Für eine positive Überraschung sorgten Kerstin Hartmann (Ulm) und Kathrin Marchand (Leverkusen). Der deutsche Zweier ohne Steuerfrau musste sich nur den Olympiasiegerinnen aus Großbritannien geschlagen geben. Weitere Silbermedaillen gingen an die beiden leichten und schweren Doppelzweier. Marcel Hacker (Magdeburg) und Stefan Krüger (Rostock) konnten mit ihrem zweiten Rang im Doppelzweier hinter den bärenstarken Kroaten bestens leben. „Ich bin froh, dass ich bei diesen Bedingungen nicht ins Wasser gefallen bin“, scherzte Hacker.

Kopfzerbrechen bereiten jedoch die fünf Bootsklassen, in denen die Tickets für Rio noch nicht gelöst sind. Vor allem für die beiden Einer dürfte es bei der Olympia-Nachqualifikation vom 22. bis 24. Mai auf dem Luzerner Rotsee eng werden. Zwar verfügt der erst 19 Jahre alte Philipp-André Syring (Magdeburg) über viel Potenzial, kam aber in Brandenburg nicht über den letzten Rang im B-Finale hinaus.
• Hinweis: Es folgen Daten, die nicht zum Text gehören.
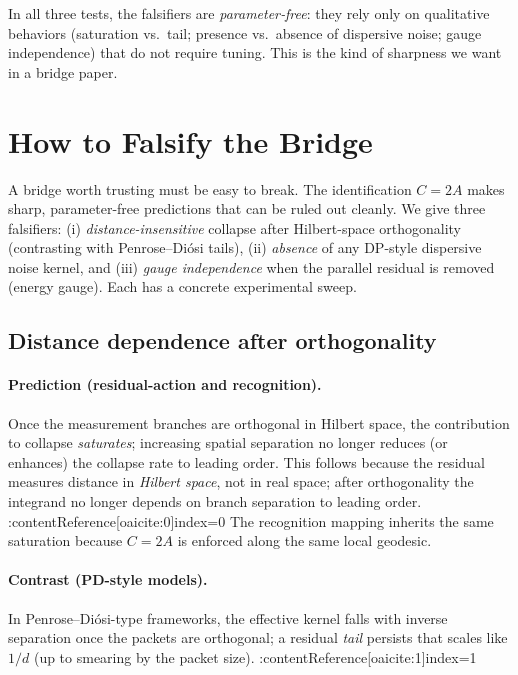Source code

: \documentclass[11pt,letterpaper]{article}
\begin{document}
\medskip
In all three tests, the falsifiers are \emph{parameter‑free}: they rely only on qualitative behaviors (saturation vs.\ tail; presence vs.\ absence of dispersive noise; gauge independence) that do not require tuning. This is the kind of sharpness we want in a bridge paper. %

\section{How to Falsify the Bridge}

A bridge worth trusting must be easy to break. The identification $C=2A$ makes sharp, parameter-free predictions that can be ruled out cleanly. We give three falsifiers: (i) \emph{distance-insensitive} collapse after Hilbert-space orthogonality (contrasting with Penrose–Diósi tails), (ii) \emph{absence} of any DP-style dispersive noise kernel, and (iii) \emph{gauge independence} when the parallel residual is removed (energy gauge). Each has a concrete experimental sweep.

\subsection{Distance dependence after orthogonality}

\paragraph{Prediction (residual-action and recognition).}
Once the measurement branches are orthogonal in Hilbert space, the contribution to collapse \emph{saturates}; increasing spatial separation no longer reduces (or enhances) the collapse rate to leading order. This follows because the residual measures distance in \emph{Hilbert space}, not in real space; after orthogonality the integrand no longer depends on branch separation to leading order. :contentReference[oaicite:0]{index=0} The recognition mapping inherits the same saturation because $C=2A$ is enforced along the same local geodesic.

\paragraph{Contrast (PD-style models).}
In Penrose–Diósi-type frameworks, the effective kernel falls with inverse separation once the packets are orthogonal; a residual \emph{tail} persists that scales like $1/d$ (up to smearing by the packet size). :contentReference[oaicite:1]{index=1}
\end{document}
Ähnliches gilt für Julia Richter (Berlin) als 10. der EM. Noch mag Schwarzrock jedoch nicht daran glauben, dass die Skiff-Rennen in Rio ohne deutsche Beteiligung stattfinden. „Wir suchen unsere Chance bis zuletzt.“ Besser sind die Aussichten auf eine Olympiateilnahme für den Zweier ohne Steuermann (9. Platz), leichten Vierer ohne Steuermann (3.) und den Frauen-Achter (5.).